GIVEN RECORDS START
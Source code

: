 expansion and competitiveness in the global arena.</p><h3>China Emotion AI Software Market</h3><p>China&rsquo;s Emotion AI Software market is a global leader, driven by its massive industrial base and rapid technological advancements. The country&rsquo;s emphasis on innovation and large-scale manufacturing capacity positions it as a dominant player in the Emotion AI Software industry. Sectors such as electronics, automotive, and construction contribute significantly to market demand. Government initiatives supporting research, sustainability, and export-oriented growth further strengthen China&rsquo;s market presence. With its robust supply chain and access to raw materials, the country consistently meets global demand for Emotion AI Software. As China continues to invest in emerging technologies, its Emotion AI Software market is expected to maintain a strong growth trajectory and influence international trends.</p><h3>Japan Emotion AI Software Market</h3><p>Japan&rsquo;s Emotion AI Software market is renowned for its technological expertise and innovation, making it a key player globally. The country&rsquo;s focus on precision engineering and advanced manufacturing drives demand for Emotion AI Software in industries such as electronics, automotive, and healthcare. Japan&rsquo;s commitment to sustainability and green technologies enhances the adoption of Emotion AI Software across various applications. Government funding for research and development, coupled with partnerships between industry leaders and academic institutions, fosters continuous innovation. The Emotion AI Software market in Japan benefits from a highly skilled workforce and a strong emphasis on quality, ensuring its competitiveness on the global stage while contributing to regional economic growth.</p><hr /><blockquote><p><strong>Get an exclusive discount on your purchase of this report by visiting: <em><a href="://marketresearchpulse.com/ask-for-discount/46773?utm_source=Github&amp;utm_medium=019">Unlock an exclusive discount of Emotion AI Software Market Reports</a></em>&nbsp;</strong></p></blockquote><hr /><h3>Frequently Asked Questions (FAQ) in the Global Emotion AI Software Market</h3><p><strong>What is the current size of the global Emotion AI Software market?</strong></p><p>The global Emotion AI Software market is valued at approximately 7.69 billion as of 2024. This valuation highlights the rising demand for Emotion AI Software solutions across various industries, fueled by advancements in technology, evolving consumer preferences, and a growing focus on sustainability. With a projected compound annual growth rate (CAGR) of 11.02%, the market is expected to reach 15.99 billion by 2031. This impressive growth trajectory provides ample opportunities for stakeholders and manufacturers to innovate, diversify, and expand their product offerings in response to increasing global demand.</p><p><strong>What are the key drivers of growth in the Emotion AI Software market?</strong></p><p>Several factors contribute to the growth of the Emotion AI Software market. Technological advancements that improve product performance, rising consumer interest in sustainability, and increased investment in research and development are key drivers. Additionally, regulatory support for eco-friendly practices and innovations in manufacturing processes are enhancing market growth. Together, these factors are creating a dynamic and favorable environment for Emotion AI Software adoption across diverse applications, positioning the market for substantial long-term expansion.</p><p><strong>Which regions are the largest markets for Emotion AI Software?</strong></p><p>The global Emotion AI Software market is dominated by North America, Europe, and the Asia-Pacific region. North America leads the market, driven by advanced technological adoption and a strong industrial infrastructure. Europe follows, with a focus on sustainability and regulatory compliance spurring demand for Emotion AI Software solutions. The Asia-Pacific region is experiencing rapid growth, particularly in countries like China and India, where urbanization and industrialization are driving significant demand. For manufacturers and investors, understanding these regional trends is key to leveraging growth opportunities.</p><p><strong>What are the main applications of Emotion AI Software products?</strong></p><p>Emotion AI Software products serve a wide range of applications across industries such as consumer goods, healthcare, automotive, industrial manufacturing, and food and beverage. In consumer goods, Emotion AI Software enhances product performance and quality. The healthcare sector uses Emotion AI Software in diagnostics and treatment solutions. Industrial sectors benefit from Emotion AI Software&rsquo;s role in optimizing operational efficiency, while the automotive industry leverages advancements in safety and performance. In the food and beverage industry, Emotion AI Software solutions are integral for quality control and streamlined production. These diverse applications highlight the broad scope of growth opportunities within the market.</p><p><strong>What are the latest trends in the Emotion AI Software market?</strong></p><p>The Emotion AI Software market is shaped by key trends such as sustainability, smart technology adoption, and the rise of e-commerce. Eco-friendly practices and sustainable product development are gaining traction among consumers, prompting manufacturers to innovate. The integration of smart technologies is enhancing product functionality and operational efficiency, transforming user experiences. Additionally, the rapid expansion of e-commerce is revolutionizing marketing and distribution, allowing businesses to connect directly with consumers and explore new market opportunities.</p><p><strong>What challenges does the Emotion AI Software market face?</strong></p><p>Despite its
GIVEN RECORDS END
GIVEN RECORDS START
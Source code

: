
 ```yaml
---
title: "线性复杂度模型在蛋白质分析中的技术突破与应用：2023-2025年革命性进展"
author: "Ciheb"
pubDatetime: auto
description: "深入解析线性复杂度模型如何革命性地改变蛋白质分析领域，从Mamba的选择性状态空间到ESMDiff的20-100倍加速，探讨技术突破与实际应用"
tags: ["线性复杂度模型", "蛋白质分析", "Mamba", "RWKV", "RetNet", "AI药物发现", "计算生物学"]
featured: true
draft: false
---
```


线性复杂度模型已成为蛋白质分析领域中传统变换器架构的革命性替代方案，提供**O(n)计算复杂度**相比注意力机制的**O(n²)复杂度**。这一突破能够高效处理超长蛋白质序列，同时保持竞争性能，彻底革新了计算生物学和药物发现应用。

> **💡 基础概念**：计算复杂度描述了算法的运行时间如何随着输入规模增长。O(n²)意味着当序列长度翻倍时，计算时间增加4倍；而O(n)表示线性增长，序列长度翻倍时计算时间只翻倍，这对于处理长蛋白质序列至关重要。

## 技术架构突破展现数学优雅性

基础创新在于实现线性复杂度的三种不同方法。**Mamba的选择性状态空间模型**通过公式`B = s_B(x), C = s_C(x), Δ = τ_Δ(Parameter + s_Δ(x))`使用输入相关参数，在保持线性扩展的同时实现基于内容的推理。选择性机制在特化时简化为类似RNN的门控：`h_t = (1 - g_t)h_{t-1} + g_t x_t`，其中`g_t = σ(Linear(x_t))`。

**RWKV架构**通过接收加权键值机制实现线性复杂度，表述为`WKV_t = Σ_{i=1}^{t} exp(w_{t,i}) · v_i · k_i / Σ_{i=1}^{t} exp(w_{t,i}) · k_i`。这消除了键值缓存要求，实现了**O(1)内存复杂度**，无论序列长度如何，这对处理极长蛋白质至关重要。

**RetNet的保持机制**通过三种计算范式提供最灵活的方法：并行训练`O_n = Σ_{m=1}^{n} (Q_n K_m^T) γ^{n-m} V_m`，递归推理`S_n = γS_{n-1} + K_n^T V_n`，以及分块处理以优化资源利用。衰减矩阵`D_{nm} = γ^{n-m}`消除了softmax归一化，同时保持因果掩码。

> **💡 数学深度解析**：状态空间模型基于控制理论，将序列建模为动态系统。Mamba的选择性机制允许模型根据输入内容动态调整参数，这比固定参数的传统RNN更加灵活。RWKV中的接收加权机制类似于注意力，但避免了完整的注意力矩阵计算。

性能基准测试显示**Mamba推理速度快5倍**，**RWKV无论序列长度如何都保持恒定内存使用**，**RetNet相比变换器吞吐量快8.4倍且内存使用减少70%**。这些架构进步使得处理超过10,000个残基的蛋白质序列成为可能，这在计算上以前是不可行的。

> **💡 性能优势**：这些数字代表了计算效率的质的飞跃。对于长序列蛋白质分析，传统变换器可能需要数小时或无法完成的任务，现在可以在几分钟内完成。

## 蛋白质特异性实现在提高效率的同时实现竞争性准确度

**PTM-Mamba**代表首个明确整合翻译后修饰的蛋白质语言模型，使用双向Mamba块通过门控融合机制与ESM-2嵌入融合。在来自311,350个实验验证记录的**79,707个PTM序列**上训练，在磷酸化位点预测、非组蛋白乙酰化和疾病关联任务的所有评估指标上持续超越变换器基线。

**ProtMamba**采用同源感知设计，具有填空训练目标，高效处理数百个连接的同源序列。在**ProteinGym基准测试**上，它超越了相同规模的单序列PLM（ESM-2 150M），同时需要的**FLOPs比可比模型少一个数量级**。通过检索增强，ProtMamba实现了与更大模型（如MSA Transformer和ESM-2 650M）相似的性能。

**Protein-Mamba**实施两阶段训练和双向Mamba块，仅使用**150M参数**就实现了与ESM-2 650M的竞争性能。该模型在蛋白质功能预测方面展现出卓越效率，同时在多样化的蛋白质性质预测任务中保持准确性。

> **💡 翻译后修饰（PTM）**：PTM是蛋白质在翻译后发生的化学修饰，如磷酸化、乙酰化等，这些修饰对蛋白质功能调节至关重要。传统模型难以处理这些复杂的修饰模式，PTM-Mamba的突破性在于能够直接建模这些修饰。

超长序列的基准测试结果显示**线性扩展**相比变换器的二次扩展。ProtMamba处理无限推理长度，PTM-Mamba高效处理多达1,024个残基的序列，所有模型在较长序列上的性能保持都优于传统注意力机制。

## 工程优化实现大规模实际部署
GIVEN RECORDS END
GIVEN RECORDS START
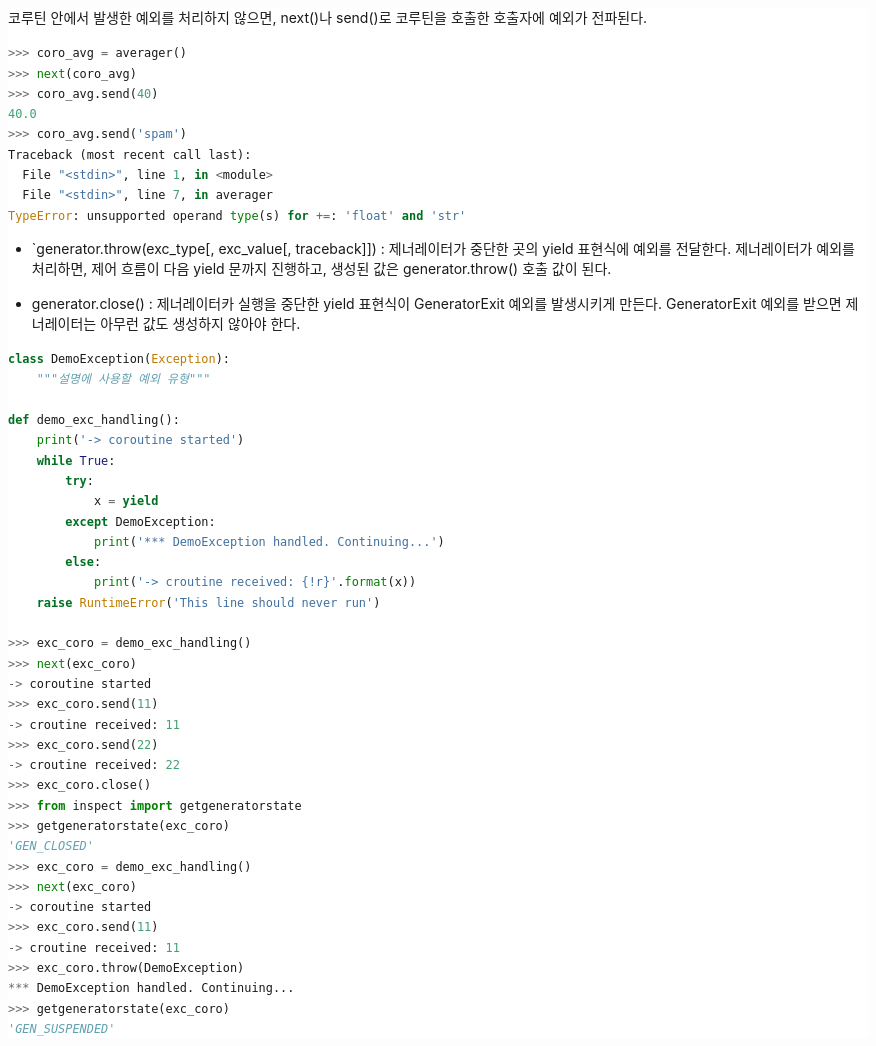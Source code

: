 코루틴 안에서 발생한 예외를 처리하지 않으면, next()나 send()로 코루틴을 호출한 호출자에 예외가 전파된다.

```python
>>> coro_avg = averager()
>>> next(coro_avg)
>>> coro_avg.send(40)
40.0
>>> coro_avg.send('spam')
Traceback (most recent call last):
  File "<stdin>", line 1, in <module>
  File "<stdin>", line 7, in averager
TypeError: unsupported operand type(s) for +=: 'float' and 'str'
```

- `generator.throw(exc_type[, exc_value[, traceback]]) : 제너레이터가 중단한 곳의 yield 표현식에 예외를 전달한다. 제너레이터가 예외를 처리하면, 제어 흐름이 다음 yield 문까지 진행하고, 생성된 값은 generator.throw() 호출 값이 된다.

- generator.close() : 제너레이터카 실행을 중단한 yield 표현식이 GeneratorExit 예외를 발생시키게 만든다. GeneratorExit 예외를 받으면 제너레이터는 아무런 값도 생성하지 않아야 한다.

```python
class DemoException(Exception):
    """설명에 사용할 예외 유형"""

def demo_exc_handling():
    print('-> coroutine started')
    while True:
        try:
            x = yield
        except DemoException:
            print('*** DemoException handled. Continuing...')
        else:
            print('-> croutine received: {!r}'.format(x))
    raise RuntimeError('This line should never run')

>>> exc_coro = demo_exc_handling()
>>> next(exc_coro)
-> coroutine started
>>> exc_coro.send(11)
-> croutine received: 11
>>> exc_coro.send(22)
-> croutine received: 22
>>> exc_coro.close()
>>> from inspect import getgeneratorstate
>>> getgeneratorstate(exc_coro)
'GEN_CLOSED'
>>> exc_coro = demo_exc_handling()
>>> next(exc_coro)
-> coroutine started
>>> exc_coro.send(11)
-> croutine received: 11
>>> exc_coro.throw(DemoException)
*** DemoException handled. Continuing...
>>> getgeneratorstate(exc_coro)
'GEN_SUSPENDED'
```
GIVEN RECORDS END
Find how many lines above include "print"; reply with the number only.

3